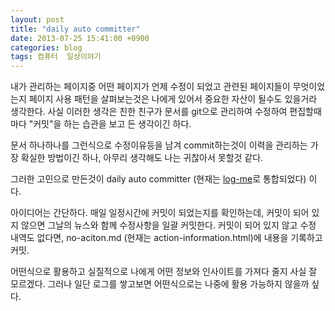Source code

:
 ```yaml
---
layout: post
title: "daily auto committer"
date: 2013-07-25 15:41:00 +0900
categories: blog
tags: 컴퓨터  일상이야기
---
```


내가 관리하는 페이지중 어떤 페이지가 언제 수정이 되었고 관련된 페이지들이 무엇이었는지 페이지 사용 패턴을 살펴보는것은 나에게 있어서 중요한 자산이 될수도 있을거라 생각한다. 사실 이러한 생각은 친한 친구가 문서를 git으로 관리하여 수정하여 편집할때마다 "커밋"을 하는 습관을 보고 든 생각이긴 하다.

문서 하나하나를 그런식으로 수정이유등을 남겨 commit하는것이 이력을 관리하는 가장 확실한 방법이긴 하나, 아무리 생각해도 나는 귀찮아서 못할것 같다.

그러한 고민으로 만든것이 daily auto committer (현재는 [log-me](https://github.com/poksion/log-me)로 통합되었다) 이다.

아이디어는 간단하다. 매일 일정시간에 커밋이 되었는지를 확인하는데, 커밋이 되어 있지 않으면 그날의 뉴스와 함께 수정사항을 일괄 커밋한다. 커밋이 되어 있지 않고 수정 내역도 없다면, no-aciton.md (현재는 action-information.html)에 내용을 기록하고 커밋.

어떤식으로 활용하고 실질적으로 나에게 어떤 정보와 인사이트를 가져다 줄지 사실 잘 모르겠다. 그러나 일단 로그를 쌓고보면 어떤식으로는 나중에 활용 가능하지 않을까 싶다.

-- What is needed --
Look above for the line containing "내가 관리하는 페이지중". Output from there through the line containing "그러한 고민으로 만든것이", exactly and inclusively.

-- Exercise result --
내가 관리하는 페이지중 어떤 페이지가 언제 수정이 되었고 관련된 페이지들이 무엇이었는지 페이지 사용 패턴을 살펴보는것은 나에게 있어서 중요한 자산이 될수도 있을거라 생각한다. 사실 이러한 생각은 친한 친구가 문서를 git으로 관리하여 수정하여 편집할때마다 "커밋"을 하는 습관을 보고 든 생각이긴 하다.

문서 하나하나를 그런식으로 수정이유등을 남겨 commit하는것이 이력을 관리하는 가장 확실한 방법이긴 하나, 아무리 생각해도 나는 귀찮아서 못할것 같다.

그러한 고민으로 만든것이 daily auto committer (현재는 [log-me](https://github.com/poksion/log-me)로 통합되었다) 이다.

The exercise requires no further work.